プーチン政権下で生き残った「オリガルヒ」は、最初の7名ではミハイル・フリードマンだけで、それに新興のアブラモビッチが加わる程度である。また自作自演で「オリガルヒ」に加わったチュバイスはプーチン批判を繰り返すが、なぜかまだ生き残っている。

 ところが原油価格(WTI)はプーチン政権誕生前の1999年の1バレル=10ドル割れから上昇を始め、2008年には147ドルの史上最高値となる。リーマンショックで一時急落したもののは2014年半ばまで100ドル前後を維持し、天然ガスや資源価格も高値を維持する。それでロシア経済は息を吹き返し、プーチンは2014年にクリミアに侵攻する。
 
 ところがそこで受けた経済制裁に加えて原油などエネルギーや資源価格全般がコロナウイルスもあり2020年半ばまで下落し、ロシア経済も低迷する。ところが原油などエネルギーや資源価格は2021年に入ると再び上昇が加速し、それに合わせてロシア経済も再び息を吹き返し、プーチンも再びウクライナに侵攻する。

 プーチンの精神状態は原油などエネルギーや資源価格の動きに「連動」して高揚するようであるが、そこには「オリガルヒ」の存在がない。もちろん純粋のロシアにおける経済活動で資産を拡大する「富豪」が出てくるものの、そもそも政権に関与できずプーチンとの関係も希薄で逆に警戒される恐れもあり、過去の「オリガルヒ」とは全く違う。

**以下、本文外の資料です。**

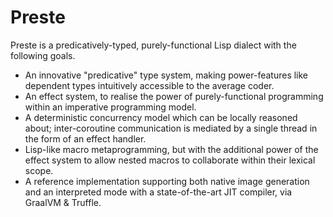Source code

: # Preste

Preste is a predicatively-typed, purely-functional Lisp dialect with the following goals.

- An innovative "predicative" type system, making power-features like dependent types intuitively accessible to the average coder.
- An effect system, to realise the power of purely-functional programming within an imperative programming model.
- A deterministic concurrency model which can be locally reasoned about; inter-coroutine communication is mediated by a single thread in the form of an effect handler.
- Lisp-like macro metaprogramming, but with the additional power of the effect system to allow nested macros to collaborate within their lexical scope.
- A reference implementation supporting both native image generation and an interpreted mode with a state-of-the-art JIT compiler, via GraalVM & Truffle.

 「富豪」とは、例えば現時点で(プーチンを除けば)ロシア最大の個人資産184億ドルを保有するアリシェル・ウスマノフや、「アルミ王」といわれるオレグ・デリパスカなどである。

 ウズベク人のウスマノフはすでにEUの経済制裁対象であるが、今回のバイデンの経済制裁対象にも家族と共に入っている。今回のバイデンの資産凍結を含む経済制裁対象は経済関係者だけではないが全体で8名とその家族である。8名全体の名前は公表されていない。またユダヤ人のデリパスカはすでに2018年から「ロシアの世界中における悪意ある行動」の代償として米国の経済対象となっているだけでなく、本年1月にはFBIにNYとワシントンDCの自宅を家宅捜索されている。

 これら「富豪」がプーチンのウクライナ侵攻で経済制裁を受けるのは「割が合わない」はずである。普段からプーチンの恩恵を受けるわけではなく逆に警戒されるだけだからである。そこでロシアの富豪は(もう「オリガルヒ」という表現自体が適切ではないので使わない)、自らのビジネスに弊害となるだけのプーチンのウクライナ侵攻に賛同するはずがない。むしろ最近は反プーチンの言動が目立つ。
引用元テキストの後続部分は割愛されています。